The minister in charge of overseeing an overhaul of the bloated public sector avoided this week stating outright that mass layoffs are on the cards, noting that the dismissal of civil servants would be a last resort and that efforts would be made to keep staff facing redundancy on a “labor reserve” list.

All other options will be exhausted before any decision is made regarding layoffs, said Dimitris Reppas who heads the new Ministry for Administrative Reform and e-Governance.

Many of the employees of public utilities or state bodies that are due to be abolished will be transfered to other posts in the public sector, he said. Other staff will be kept on for a year at 60 per cent of their salary before being dismissed and would then have priority for part-time positions as and when these arise. The main conservative opposition, New Democracy, has proposed that civil servants who face redundancy get a better deal.

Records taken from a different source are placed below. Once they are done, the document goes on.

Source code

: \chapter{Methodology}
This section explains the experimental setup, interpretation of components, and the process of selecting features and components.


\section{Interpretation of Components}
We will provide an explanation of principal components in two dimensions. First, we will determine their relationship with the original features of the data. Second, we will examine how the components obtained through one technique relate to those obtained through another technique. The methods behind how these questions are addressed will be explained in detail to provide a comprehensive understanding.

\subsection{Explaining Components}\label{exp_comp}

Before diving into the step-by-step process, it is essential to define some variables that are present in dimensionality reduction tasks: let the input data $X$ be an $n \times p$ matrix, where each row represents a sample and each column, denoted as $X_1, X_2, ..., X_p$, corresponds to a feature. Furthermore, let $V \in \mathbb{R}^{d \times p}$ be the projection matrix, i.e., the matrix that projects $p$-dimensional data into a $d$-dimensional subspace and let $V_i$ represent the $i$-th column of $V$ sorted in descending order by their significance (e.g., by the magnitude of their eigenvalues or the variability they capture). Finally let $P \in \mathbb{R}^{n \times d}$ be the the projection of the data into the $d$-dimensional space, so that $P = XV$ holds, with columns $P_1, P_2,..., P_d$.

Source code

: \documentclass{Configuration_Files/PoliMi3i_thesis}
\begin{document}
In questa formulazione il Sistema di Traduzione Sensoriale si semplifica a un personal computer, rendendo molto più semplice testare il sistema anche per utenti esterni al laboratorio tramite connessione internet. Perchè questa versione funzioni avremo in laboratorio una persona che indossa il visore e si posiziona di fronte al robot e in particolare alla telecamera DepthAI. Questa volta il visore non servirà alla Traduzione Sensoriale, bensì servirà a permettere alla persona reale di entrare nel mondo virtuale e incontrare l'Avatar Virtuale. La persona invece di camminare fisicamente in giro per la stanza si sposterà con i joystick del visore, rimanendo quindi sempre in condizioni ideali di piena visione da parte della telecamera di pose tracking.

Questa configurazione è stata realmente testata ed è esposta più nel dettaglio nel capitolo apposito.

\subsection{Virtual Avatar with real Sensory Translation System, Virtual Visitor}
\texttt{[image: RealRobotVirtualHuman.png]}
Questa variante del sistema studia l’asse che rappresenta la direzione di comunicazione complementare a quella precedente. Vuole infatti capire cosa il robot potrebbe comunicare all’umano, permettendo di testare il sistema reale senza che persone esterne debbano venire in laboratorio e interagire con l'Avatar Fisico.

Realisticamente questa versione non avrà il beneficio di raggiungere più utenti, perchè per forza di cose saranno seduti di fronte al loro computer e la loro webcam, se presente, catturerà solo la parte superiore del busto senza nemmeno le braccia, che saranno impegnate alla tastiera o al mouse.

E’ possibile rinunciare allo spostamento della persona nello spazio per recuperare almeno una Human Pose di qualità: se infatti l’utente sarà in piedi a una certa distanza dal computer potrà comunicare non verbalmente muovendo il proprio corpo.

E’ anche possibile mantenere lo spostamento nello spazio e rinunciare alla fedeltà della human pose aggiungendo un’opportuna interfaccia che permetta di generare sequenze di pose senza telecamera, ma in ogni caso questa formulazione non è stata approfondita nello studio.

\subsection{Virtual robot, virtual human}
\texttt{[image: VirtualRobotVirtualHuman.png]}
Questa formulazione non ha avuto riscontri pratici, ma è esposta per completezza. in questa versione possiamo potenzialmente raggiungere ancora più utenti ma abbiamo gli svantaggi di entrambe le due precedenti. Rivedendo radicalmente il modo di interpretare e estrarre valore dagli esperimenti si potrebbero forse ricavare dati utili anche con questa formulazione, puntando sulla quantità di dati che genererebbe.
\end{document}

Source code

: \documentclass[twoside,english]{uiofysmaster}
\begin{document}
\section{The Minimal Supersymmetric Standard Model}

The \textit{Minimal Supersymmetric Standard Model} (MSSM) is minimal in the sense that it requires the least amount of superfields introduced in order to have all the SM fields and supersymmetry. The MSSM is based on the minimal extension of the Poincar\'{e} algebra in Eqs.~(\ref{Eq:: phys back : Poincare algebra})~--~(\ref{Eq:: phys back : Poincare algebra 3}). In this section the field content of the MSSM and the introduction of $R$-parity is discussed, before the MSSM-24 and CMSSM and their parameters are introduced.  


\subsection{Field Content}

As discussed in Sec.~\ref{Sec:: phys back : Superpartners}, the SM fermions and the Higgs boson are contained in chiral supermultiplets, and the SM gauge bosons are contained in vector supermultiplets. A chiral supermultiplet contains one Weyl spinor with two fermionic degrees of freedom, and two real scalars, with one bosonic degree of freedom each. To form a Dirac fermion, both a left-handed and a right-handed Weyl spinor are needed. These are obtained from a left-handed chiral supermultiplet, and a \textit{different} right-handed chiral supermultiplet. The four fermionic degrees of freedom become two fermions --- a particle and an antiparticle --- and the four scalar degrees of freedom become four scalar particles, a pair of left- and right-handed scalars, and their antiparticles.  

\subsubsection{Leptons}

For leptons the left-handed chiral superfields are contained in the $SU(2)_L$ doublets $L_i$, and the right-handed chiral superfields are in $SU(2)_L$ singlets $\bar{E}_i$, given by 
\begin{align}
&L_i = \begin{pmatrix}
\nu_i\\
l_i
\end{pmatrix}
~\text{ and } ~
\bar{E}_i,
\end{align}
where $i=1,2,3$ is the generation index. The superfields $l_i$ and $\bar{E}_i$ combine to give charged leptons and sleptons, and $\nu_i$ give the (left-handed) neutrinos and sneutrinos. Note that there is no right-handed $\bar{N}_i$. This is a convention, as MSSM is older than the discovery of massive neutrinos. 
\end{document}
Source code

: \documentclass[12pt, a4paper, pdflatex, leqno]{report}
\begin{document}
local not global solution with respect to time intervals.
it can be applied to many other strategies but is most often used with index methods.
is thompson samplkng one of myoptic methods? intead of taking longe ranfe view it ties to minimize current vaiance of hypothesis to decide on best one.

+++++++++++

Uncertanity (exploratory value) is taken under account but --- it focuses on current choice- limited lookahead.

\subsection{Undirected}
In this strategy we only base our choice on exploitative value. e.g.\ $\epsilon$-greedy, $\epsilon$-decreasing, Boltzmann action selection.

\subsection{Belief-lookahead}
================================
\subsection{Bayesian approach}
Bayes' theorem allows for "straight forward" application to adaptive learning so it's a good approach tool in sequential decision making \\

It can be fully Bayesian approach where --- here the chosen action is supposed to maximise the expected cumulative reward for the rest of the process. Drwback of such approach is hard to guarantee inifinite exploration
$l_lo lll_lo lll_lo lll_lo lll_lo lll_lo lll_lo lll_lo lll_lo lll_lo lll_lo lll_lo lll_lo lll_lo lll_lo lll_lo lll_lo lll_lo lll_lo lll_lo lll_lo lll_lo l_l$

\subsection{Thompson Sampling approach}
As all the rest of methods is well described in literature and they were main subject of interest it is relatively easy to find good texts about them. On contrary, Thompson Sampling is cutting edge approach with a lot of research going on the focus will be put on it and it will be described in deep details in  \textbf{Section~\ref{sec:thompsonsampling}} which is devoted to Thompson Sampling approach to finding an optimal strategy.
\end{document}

Those aged over 50 should kept on at a reduced salary until their retirement, ND says, while those aged between 40 and 50 should get a reduced wage for six years and those aged 30 to 40 for three years. The government has until the autumn to draft an across-the-board salary structure for the public sector. In a related development, Finance Minister Evangelos Venizelos said the considerable assets of the Orthodox Church should not be included in a State Property Fund to be set up once the government concludes an inventory of public real estate. Further, the wages of clerics – who are civil servants – will not be cut further, Venizelos said after talks with Archbishop Ieronymos who pledged to help ease the impact of the debt crisis but did not specify how.